Tutti, cittadini, amministratori, giornalisti sono invitati a partecipare e a divulgare in modo che diventi un incontro pubblico ricco di interventi e di idee.

Critiche al Piano regionale rifiuti

Logo GCR LiguriaDalla conferenza stampa del Coordinamento ligure GCR a Genova il 13 aprile, ecco il video dell’intervista di Telenord a Federico Valerio.

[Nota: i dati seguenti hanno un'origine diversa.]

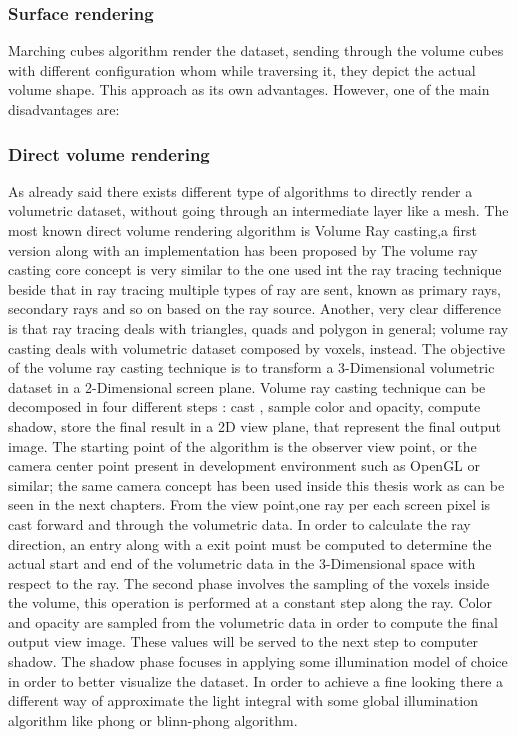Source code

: \documentclass[10pt,a4paper]{article}
\begin{document}
\subsubsection{Surface rendering}
Marching cubes algorithm render the dataset, sending through the volume cubes with different configuration whom while traversing it, they depict the actual volume shape. This approach as its own advantages.
However, one of the main disadvantages are: 
\subsubsection{Direct volume rendering}
As already said there exists different type of algorithms to directly render a volumetric dataset, without going through an intermediate layer like a mesh.
The most known direct volume rendering algorithm is Volume Ray casting,a first version along with an implementation has been proposed by %
The volume ray casting core concept is very similar to the one used int the ray tracing technique beside that in ray tracing multiple types of ray are sent, known as primary rays, secondary rays and so on based on the ray source. Another, very clear difference is that ray tracing deals with triangles, quads and polygon in general; volume ray casting deals with volumetric dataset composed by voxels, instead.
The objective of the volume ray casting technique is to transform a 3-Dimensional volumetric dataset in a 2-Dimensional screen plane.
Volume ray casting technique can be decomposed in four different steps %
: cast , sample color and opacity, compute shadow, store the final result in a 2D view plane, that represent the final output image.
The starting point of the algorithm is the observer view point, or the camera center point present in development environment such as OpenGL or similar; the same camera concept has been used inside this thesis work as can be seen in the next chapters.
From the view point,one ray per each screen pixel is cast forward and through the volumetric data.
In order to calculate the ray direction, an entry along with a exit point must be computed to determine the actual start and end of the volumetric data in the 3-Dimensional space with respect to the ray.
The second phase involves the sampling of the voxels inside the volume, this operation is performed at a constant step along the ray. Color and opacity are sampled from the volumetric data in order to compute the final output view image. These values will be served to the next step to computer shadow.
The shadow phase focuses in applying some illumination model of choice in order to better visualize the dataset. In order to achieve a fine looking there a different way of approximate the light integral with some global illumination algorithm like phong or blinn-phong algorithm.
\end{document}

Link al video: clicca QUI.

Danni occupazionali ed erariali dal nuovo Piano Regionale dei Rifiuti

Comunicato della Conferenza stampa – Genova 13 aprile 2015

La scelta dell’uscente Giunta Regionale di rinviare al 2020 il raggiungimento degli obiettivi di raccolta differenziata di legge per il 2012, mette al riparo gli Amministratori locali dal dover rispondere di tasca propria del danno erariale prodotto da questa “non scelta”, ma scarica sui cittadini liguri il grave danno economico e occupazionale prodotto da questa decisione.

Nel 2013 la RD in Liguria era il 33%; se, come la Legge 2006 prescriveva, avessimo raggiunto il 65%, avremmo avuto circa 300.000 tonnellate in meno di scarti da smaltire, scarti che invece sono andati in discarica o in impianti fuori Regione (con costi raddoppiati); mentre, se differenziati, questi scarti selezionati avrebbero prodotto un introito e risparmio annuo di circa 27 milioni di euro in base ai modesti, ma sicuri, contributi del Consorzio Nazionale Imballaggi e alle ecotasse regionali evitate.
Sono soldi che il Piano ha deciso di buttare letteralmente via, dentro ad una discarica o nei fumi e nelle ceneri di un “termovalorizzatore”, di un cementificio, di una centrale termoelettrica.

Questo Piano è anche un grave danno occupazionale.
In base alle stime della Commissione Europea nel suo documento sull’ Economia Circolare, una RD del 65% avrebbe comportato in Liguria 1.600 nuovi lavoratori addetti alla raccolta porta a porta e alla valorizzazione delle frazioni raccolte. Altri qualificati posti di lavoro si sarebbero potuti creare nel riciclo delle materie seconde.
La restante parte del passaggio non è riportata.